Look in the listing below for the line that has "- 📫 <b>coffeeshop-React:</b>", then return it and each following line up to and including the one with "- bad: 2018-06-01T23:11:22", exactly and without pictures.

***** DATA TO USE *****

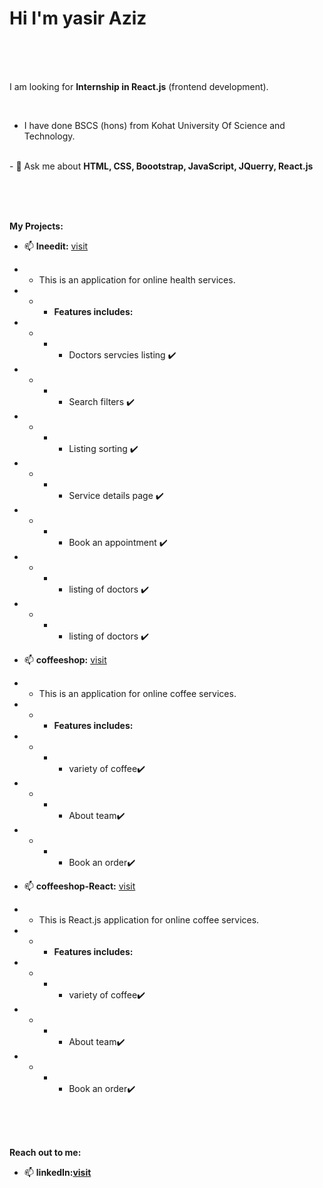 <h1>Hi I'm yasir Aziz</h1>

<br /><br /><br />


I am looking for <b>Internship in React.js</b> (frontend development).</b>

<br />


- I have done BSCS (hons) from Kohat University Of Science and Technology.

<br />
- 💬 Ask me about <b>HTML, CSS, Boootstrap, JavaScript, JQuerry, React.js </b>

<br /><br /><br />


<b> My Projects:</b>
<br />
- 📫 <b>Ineedit:</b> <a href='https://ineedit-react.vercel.app/'>visit</a>
- - This is an application for online health services.
- - - <b>Features includes:</b> 
- - - - Doctors servcies listing :heavy_check_mark:
- - - - Search filters :heavy_check_mark:
- - - - Listing sorting :heavy_check_mark:
- - - - Service details page :heavy_check_mark:
- - - - Book an appointment :heavy_check_mark:
- - - - listing of doctors :heavy_check_mark:
- - - - listing of doctors :heavy_check_mark:


- 📫 <b>coffeeshop:</b> <a href='https://github.com/yasirazizpk/coffeeshop'>visit</a>
- - This is an application for online coffee services.
- - - <b>Features includes:</b> 
- - - - variety of coffee:heavy_check_mark:
- - - - About team:heavy_check_mark:
- - - - Book an order:heavy_check_mark:

- 📫 <b>coffeeshop-React:</b> <a href='https://coffeeshop-react.vercel.app/'>visit</a>
- - This is React.js application for online coffee services.
- - - <b>Features includes:</b> 
- - - - variety of coffee:heavy_check_mark:
- - - - About team:heavy_check_mark:
- - - - Book an order:heavy_check_mark:


<br /><br /><br />

<b>Reach out to me: </b>
- 📫 <b>linkedIn:<a href='https://www.linkedin.com/in/yasir-aziz-b5339724a'>visit</a></b>

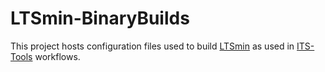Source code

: # LTSmin-BinaryBuilds

This project hosts configuration files used to build [LTSmin](https://github.com/utwente-fmt/ltsmin) as used in [ITS-Tools](http://ddd.lip6.fr) workflows.
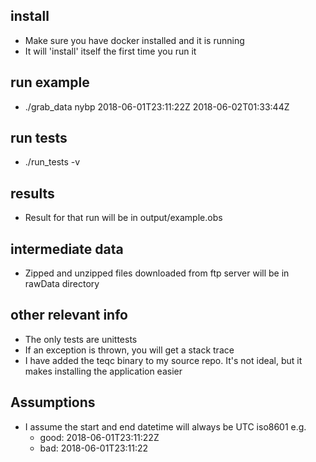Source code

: ## install

- Make sure you have docker installed and it is running
- It will 'install' itself the first time you run it

## run example

- ./grab_data nybp 2018-06-01T23:11:22Z 2018-06-02T01:33:44Z

## run tests

- ./run_tests -v

## results

- Result for that run will be in output/example.obs

## intermediate data

- Zipped and unzipped files downloaded from ftp server will be in rawData directory

## other relevant info

- The only tests are unittests
- If an exception is thrown, you will get a stack trace
- I have added the teqc binary to my source repo. It's not ideal, but it makes installing the application easier

## Assumptions

- I assume the start and end datetime will always be UTC iso8601 e.g.
    - good: 2018-06-01T23:11:22Z
    - bad: 2018-06-01T23:11:22

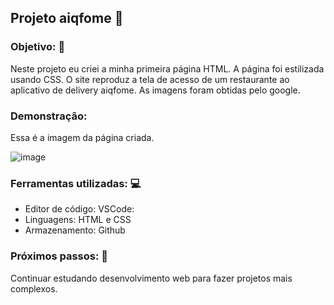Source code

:## Projeto aiqfome :curry:

### Objetivo: :triangular_flag_on_post:
Neste projeto eu criei a minha primeira página HTML. A página foi estilizada usando CSS. 
O site reproduz a tela de acesso de um restaurante ao aplicativo de delivery aiqfome.
As imagens foram obtidas pelo google.

### Demonstração: 
Essa é a imagem da página criada.

![image](https://github.com/anabmaia76/Copia-do-aiqfome/assets/167694733/5cf37265-730e-4272-9a6a-e0480254aff8)


### Ferramentas utilizadas: :computer:
- Editor de código: VSCode:
- Linguagens: HTML e CSS
- Armazenamento: Github


### Próximos passos: :mans_shoe:
Continuar estudando desenvolvimento web para fazer projetos mais complexos.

*****

**SOLUTION:**
- 📫 <b>coffeeshop-React:</b> <a href='https://coffeeshop-react.vercel.app/'>visit</a>
- - This is React.js application for online coffee services.
- - - <b>Features includes:</b> 
- - - - variety of coffee:heavy_check_mark:
- - - - About team:heavy_check_mark:
- - - - Book an order:heavy_check_mark:


<br /><br /><br />

<b>Reach out to me: </b>
- 📫 <b>linkedIn:<a href='https://www.linkedin.com/in/yasir-aziz-b5339724a'>visit</a></b>

Source code

: # LTSmin-BinaryBuilds

This project hosts configuration files used to build [LTSmin](https://github.com/utwente-fmt/ltsmin) as used in [ITS-Tools](http://ddd.lip6.fr) workflows.
Source code

: ## install

- Make sure you have docker installed and it is running
- It will 'install' itself the first time you run it

## run example

- ./grab_data nybp 2018-06-01T23:11:22Z 2018-06-02T01:33:44Z

## run tests

- ./run_tests -v

## results

- Result for that run will be in output/example.obs

## intermediate data

- Zipped and unzipped files downloaded from ftp server will be in rawData directory

## other relevant info

- The only tests are unittests
- If an exception is thrown, you will get a stack trace
- I have added the teqc binary to my source repo. It's not ideal, but it makes installing the application easier

## Assumptions

- I assume the start and end datetime will always be UTC iso8601 e.g.
    - good: 2018-06-01T23:11:22Z
    - bad: 2018-06-01T23:11:22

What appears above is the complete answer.